World J Gastroenterol. Oct 14, 2017; 23(38): 7047-7053
Published online Oct 14, 2017. doi: 10.3748/wjg.v23.i38.7047
Gastric adenocarcinoma of fundic gland type spreading to heterotopic gastric glands
Shigeo Manabe, Ken-ichi Mukaisho, Takayuki Yasuoka, Fumitaka Usui, Tatsuzo Matsuyama, Ikuhiro Hirata, Yoshio Boku, Shuji Takahashi
Shigeo Manabe, Takayuki Yasuoka, Fumitaka Usui, Tatsuzo Matsuyama, Ikuhiro Hirata, Shuji Takahashi, Department of Gastroenterology, Kouseikai Takeda Hospital, Kyoto 600-8558, Japan
Ken-ichi Mukaisho, Department of Pathology, Shiga University of Medical Science, Seta, Tsukinwa-cho, Otsu, Shiga 520-2192, Japan
Yoshio Boku, Fujita Clinic, 67, Gokiya-cho, Oomiya-dori Shichijo-kudaru, Shimogyo-ku, Kyoto 600-8267, Japan
Author contributions: Manabe S was responsible for the patient, performed the endoscopic examination and treatment, and wrote the initial draft of the manuscript; Mukaisho K contributed to the histopathological diagnosis; all other authors contributed to the retrieval and interpretation of the results and critically reviewed the manuscript; all authors approved the final version of the manuscript.
Institutional review board statement: This case report was exempted from the standards of the Institutional Review Board at the Kouseikai Takeda Hospital.
Informed consent statement: The patient provided an oral informed consent prior to the conduction of the study.
Conflict-of-interest statement: We declare that there is no conflict of interest.
Open-Access: This article is an open-access article which was selected by an in-house editor and fully peer-reviewed by external reviewers. It is distributed in accordance with the Creative Commons Attribution Non Commercial (CC BY-NC 4.0) license, which permits others to distribute, remix, adapt, build upon this work non-commercially, and license their derivative works on different terms, provided the original work is properly cited and the use is non-commercial. See: http://creativecommons.org/licenses/by-nc/4.0/
Correspondence to: Shigeo Manabe, MD, Department of Gastroenterology, Kouseikai Takeda Hospital, 841-5, Higashi Shiokoji-cho, Shiokoji-dori Nishinotoin-higashiiru, Shimogyo-ku, Kyoto 600-8558, Japan. s-manabe@takedahp.or.jp
Telephone: +81-75-3611351 Fax: +81-75-3617602
Received: June 6, 2017
Peer-review started: June 14, 2017
First decision: July 17, 2017
Revised: August 18, 2017
Accepted: September 13, 2017
Article in press: September 13, 2017
Published online: October 14, 2017
Abstract

Herein, we present a case of gastric adenocarcinoma of fundic gland type (GA-FG) spreading to heterotopic gastric glands (HGG) in the submucosa. A 58-year-old man with epigastric pain was referred to our hospital and underwent an esophagogastroduodenoscopy. A Borrmann type II gastric cancer at the antrum and a 10 mm submucosal tumor-like lesion in the lesser curvature of the upper third of the stomach were detected. Histological examination of the biopsy specimens obtained from the submucosal tumor-like lesion suggested a GA-FG. Therefore, endoscopic submucosal dissection was performed as excisional biopsy, and histopathological examination of the resected specimen confirmed a GA-FG and HGG proximal to the GA-FG. Although the GA-FG invaded the submucosal layer slightly, the submucosal lesion of the GA-FG had a poor stromal reaction and was located just above the HGG in the submucosa. Therefore, we finally diagnosed the lesion as a GA-FG invading the submucosal layer by spreading to HGG.

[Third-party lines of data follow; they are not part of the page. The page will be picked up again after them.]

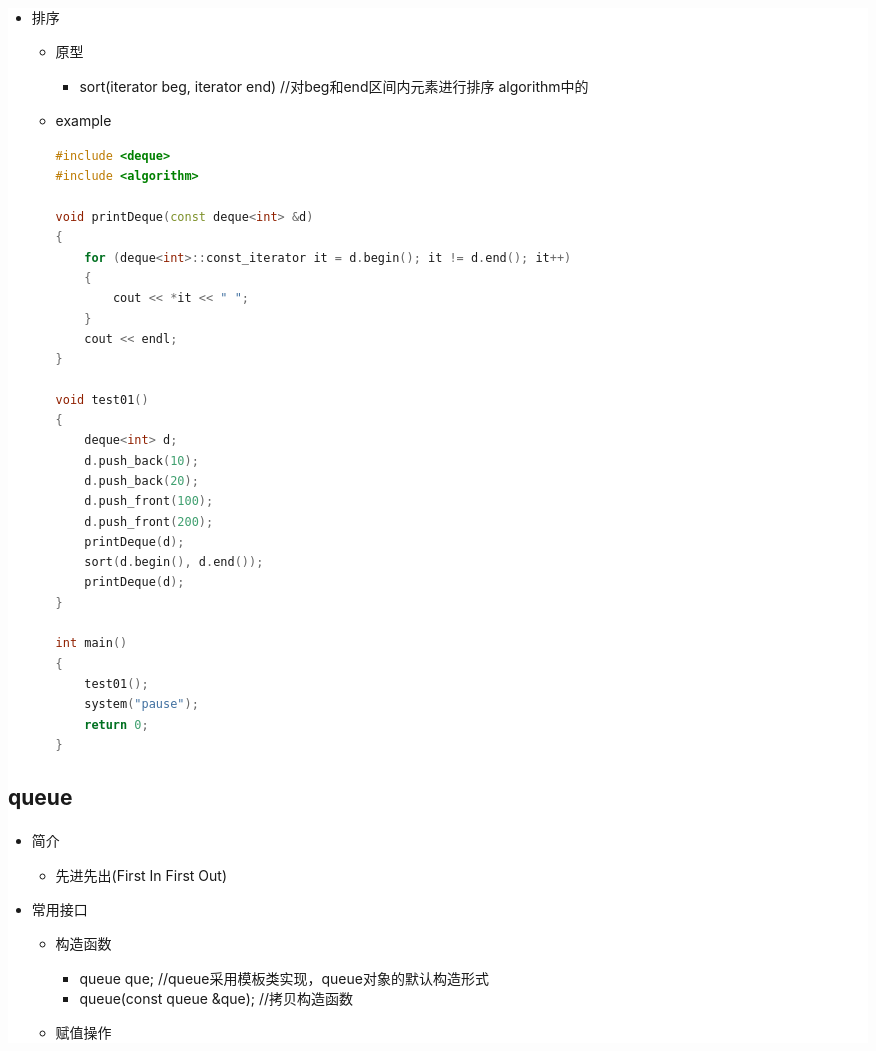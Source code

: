 - 排序

  - 原型

    - sort(iterator beg, iterator end) //对beg和end区间内元素进行排序   algorithm中的

  - example

    ```c++
    #include <deque>
    #include <algorithm>
    
    void printDeque(const deque<int> &d)
    {
        for (deque<int>::const_iterator it = d.begin(); it != d.end(); it++)
        {
            cout << *it << " ";
        }
        cout << endl;
    }
    
    void test01()
    {
        deque<int> d;
        d.push_back(10);
        d.push_back(20);
        d.push_front(100);
        d.push_front(200);
        printDeque(d);
        sort(d.begin(), d.end());
        printDeque(d);
    }
    
    int main()
    {
        test01();
        system("pause");
        return 0;
    }
    
    ```

    

## queue

- 简介

  - 先进先出(First In First Out)

- 常用接口

  - 构造函数

    - queue<T> que; //queue采用模板类实现，queue对象的默认构造形式
    - queue(const queue &que); //拷贝构造函数

  - 赋值操作
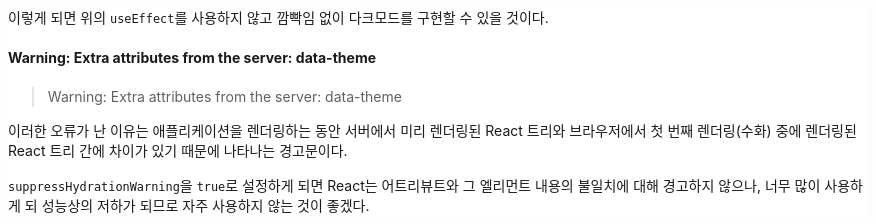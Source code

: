 이렇게 되면 위의 `useEffect`를 사용하지 않고 깜빡임 없이 다크모드를 구현할 수 있을 것이다.

#### Warning: Extra attributes from the server: data-theme

<Blockquote type="warn">
  Warning: Extra attributes from the server: data-theme
</Blockquote>

이러한 오류가 난 이유는 애플리케이션을 렌더링하는 동안 서버에서 미리 렌더링된 React 트리와 브라우저에서 첫 번째 렌더링(수화) 중에 렌더링된 React 트리 간에 차이가 있기 때문에 나타나는 경고문이다.

`suppressHydrationWarning`을 `true`로 설정하게 되면 React는 어트리뷰트와 그 엘리먼트 내용의 불일치에 대해 경고하지 않으나, 너무 많이 사용하게 되 성능상의 저하가 되므로 자주 사용하지 않는 것이 좋겠다.

























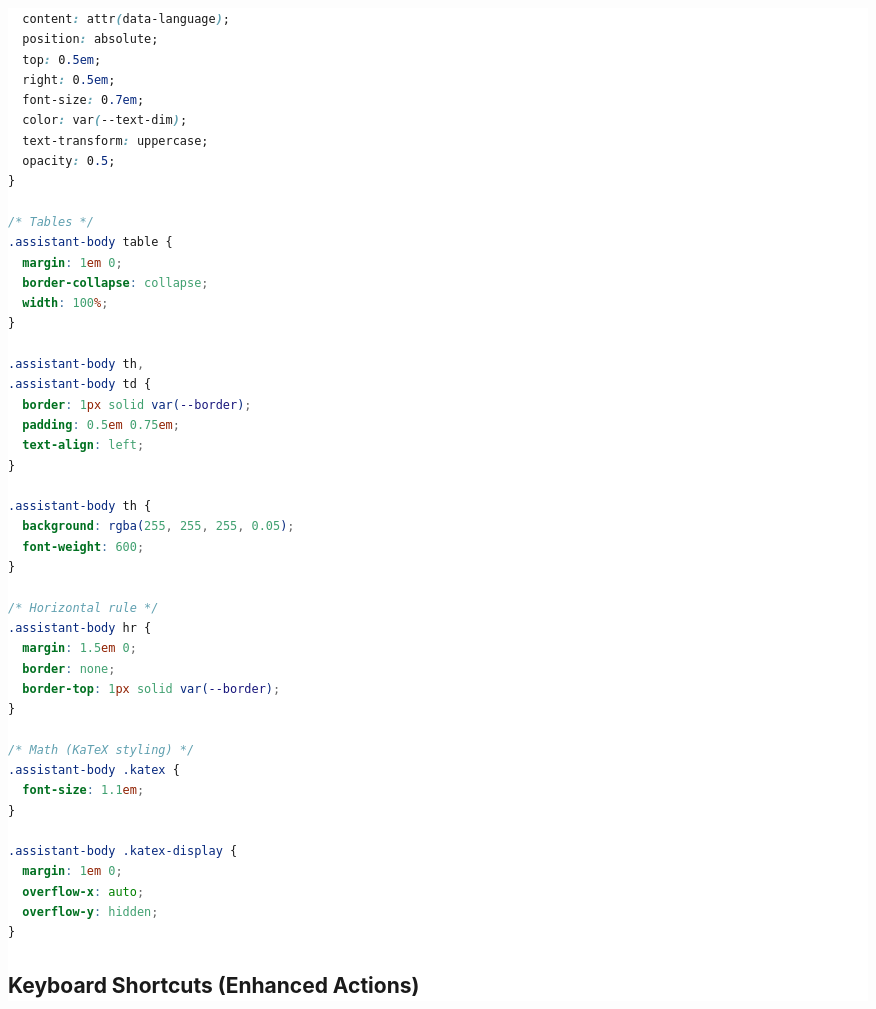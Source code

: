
 ```css
  content: attr(data-language);
  position: absolute;
  top: 0.5em;
  right: 0.5em;
  font-size: 0.7em;
  color: var(--text-dim);
  text-transform: uppercase;
  opacity: 0.5;
}

/* Tables */
.assistant-body table {
  margin: 1em 0;
  border-collapse: collapse;
  width: 100%;
}

.assistant-body th,
.assistant-body td {
  border: 1px solid var(--border);
  padding: 0.5em 0.75em;
  text-align: left;
}

.assistant-body th {
  background: rgba(255, 255, 255, 0.05);
  font-weight: 600;
}

/* Horizontal rule */
.assistant-body hr {
  margin: 1.5em 0;
  border: none;
  border-top: 1px solid var(--border);
}

/* Math (KaTeX styling) */
.assistant-body .katex {
  font-size: 1.1em;
}

.assistant-body .katex-display {
  margin: 1em 0;
  overflow-x: auto;
  overflow-y: hidden;
}
```

## Keyboard Shortcuts (Enhanced Actions)
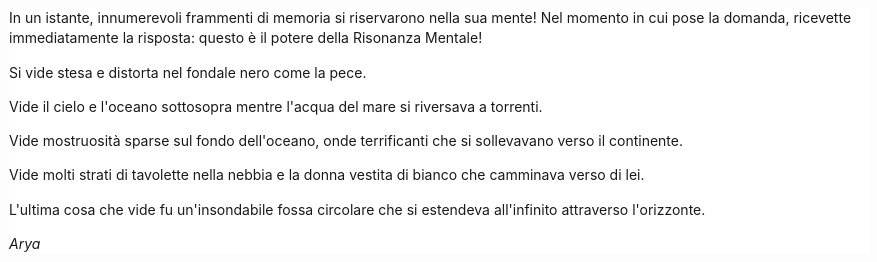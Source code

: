 
In un istante, innumerevoli frammenti di memoria si riservarono nella sua mente! Nel momento in cui pose la domanda, ricevette immediatamente la risposta: questo è il potere della Risonanza Mentale!


Si vide stesa e distorta nel fondale nero come la pece.


Vide il cielo e l'oceano sottosopra mentre l'acqua del mare si riversava a torrenti.


Vide mostruosità sparse sul fondo dell'oceano, onde terrificanti che si sollevavano verso il continente.


Vide molti strati di tavolette nella nebbia e la donna vestita di bianco che camminava verso di lei.


L'ultima cosa che vide fu un'insondabile fossa circolare che si estendeva all'infinito attraverso l'orizzonte.


<em>Arya</em>




                                


                                



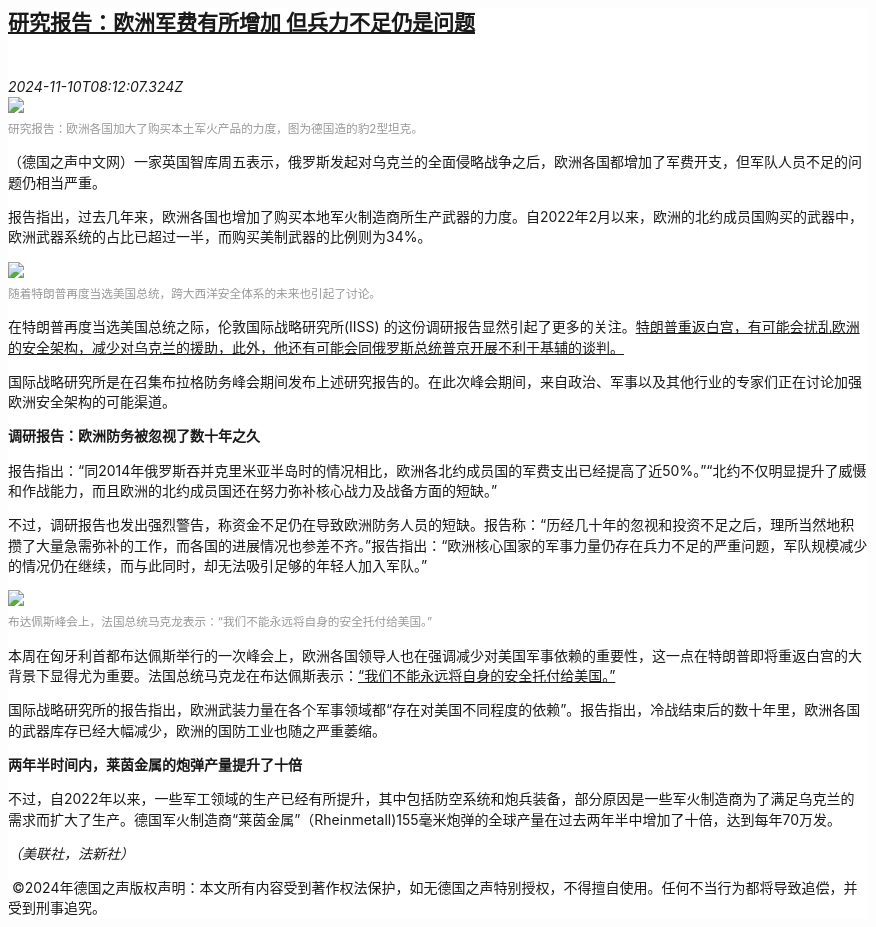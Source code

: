 
[研究报告：欧洲军费有所增加 但兵力不足仍是问题](https://www.dw.com/zh/%E7%A0%94%E7%A9%B6%E6%8A%A5%E5%91%8A%EF%BC%9A%E6%AC%A7%E6%B4%B2%E5%86%9B%E8%B4%B9%E6%9C%89%E6%89%80%E5%A2%9E%E5%8A%A0%20%E4%BD%86%E5%85%B5%E5%8A%9B%E4%B8%8D%E8%B6%B3%E4%BB%8D%E6%98%AF%E9%97%AE%E9%A2%98/a-70738617)
------

<div><i><br>2024-11-10T08:12:07.324Z</i></div><img src="https://images.weserv.nl/?url=static.dw.com/image/70733597_303.jpg" width="100%"><div><small style="color: #999;">研究报告：欧洲各国加大了购买本土军火产品的力度，图为德国造的豹2型坦克。</small></div><p>（德国之声中文网）一家英国智库周五表示，俄罗斯发起对乌克兰的全面侵略战争之后，欧洲各国都增加了军费开支，但军队人员不足的问题仍相当严重。</p><p>报告指出，过去几年来，欧洲各国也增加了购买本地军火制造商所生产武器的力度。自2022年2月以来，欧洲的北约成员国购买的武器中，欧洲武器系统的占比已超过一半，而购买美制武器的比例则为34%。</p><img src="https://images.weserv.nl/?url=static.dw.com/image/70715526_303.jpg" width="100%"><div><small style="color: #999;">随着特朗普再度当选美国总统，跨大西洋安全体系的未来也引起了讨论。</small></div><p>在特朗普再度当选美国总统之际，伦敦国际战略研究所(IISS) 的这份调研报告显然引起了更多的关注。<a href="https://api.dw.com/api/detail/article/68082581" rel="ArticleRef">特朗普重返白宫，有可能会扰乱欧洲的安全架构，减少对乌克兰的援助，此外，他还有可能会同俄罗斯总统普京开展不利于基辅的谈判。</a></p><p>国际战略研究所是在召集布拉格防务峰会期间发布上述研究报告的。在此次峰会期间，来自政治、军事以及其他行业的专家们正在讨论加强欧洲安全架构的可能渠道。</p><p><strong>调研报告：欧洲防务被忽视了数十年之久</strong></p><p>报告指出：“同2014年俄罗斯吞并克里米亚半岛时的情况相比，欧洲各北约成员国的军费支出已经提高了近50%。”“北约不仅明显提升了威慑和作战能力，而且欧洲的北约成员国还在努力弥补核心战力及战备方面的短缺。”</p><p>不过，调研报告也发出强烈警告，称资金不足仍在导致欧洲防务人员的短缺。报告称：“历经几十年的忽视和投资不足之后，理所当然地积攒了大量急需弥补的工作，而各国的进展情况也参差不齐。”报告指出：“欧洲核心国家的军事力量仍存在兵力不足的严重问题，军队规模减少的情况仍在继续，而与此同时，却无法吸引足够的年轻人加入军队。”</p><img src="https://images.weserv.nl/?url=static.dw.com/image/70724626_303.jpg" width="100%"><div><small style="color: #999;">布达佩斯峰会上，法国总统马克龙表示：“我们不能永远将自身的安全托付给美国。”</small></div><p>本周在匈牙利首都布达佩斯举行的一次峰会上，欧洲各国领导人也在强调减少对美国军事依赖的重要性，这一点在特朗普即将重返白宫的大背景下显得尤为重要。法国总统马克龙在布达佩斯表示：<a href="https://api.dw.com/api/detail/article/70686163" rel="CommentRef">“我们不能永远将自身的安全托付给美国。”</a></p><p>国际战略研究所的报告指出，欧洲武装力量在各个军事领域都“存在对美国不同程度的依赖”。报告指出，冷战结束后的数十年里，欧洲各国的武器库存已经大幅减少，欧洲的国防工业也随之严重萎缩。</p><p><strong>两年半时间内，莱茵金属的炮弹产量提升了十倍</strong></p><p>不过，自2022年以来，一些军工领域的生产已经有所提升，其中包括防空系统和炮兵装备，部分原因是一些军火制造商为了满足乌克兰的需求而扩大了生产。德国军火制造商“莱茵金属”（Rheinmetall)155毫米炮弹的全球产量在过去两年半中增加了十倍，达到每年70万发。</p><p><em>（美联社，法新社）</em></p><p> ©2024年德国之声版权声明：本文所有内容受到著作权法保护，如无德国之声特别授权，不得擅自使用。任何不当行为都将导致追偿，并受到刑事追究。</p>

Keywords: Gastric adenocarcinoma of fundic gland type, Heterotopic gastric glands, Endoscopic submucosal dissection, Paracancerous lesion, Pepsinogen-I, H/K-ATPase

Core tip: A 58-year-old man had a 10mm submucosal tumor-like lesion in the lesser curvature of the upper third of the stomach. Histological examination of the biopsy specimens suggested a gastric adenocarcinoma of fundic gland type (GA-FG), therefore, endoscopic submucosal dissection was performed as excisional biopsy. Histopathological examination of the resected specimen confirmed a GA-FG invading the submucosal layer slightly, and heterotopic gastric glands (HGG) proximal to the GA-FG. A GA-FG spreading to HGG in the submucosa was diagnosed because the submucosal lesion of the GA-FG had a poor stromal reaction and was located just above the HGG.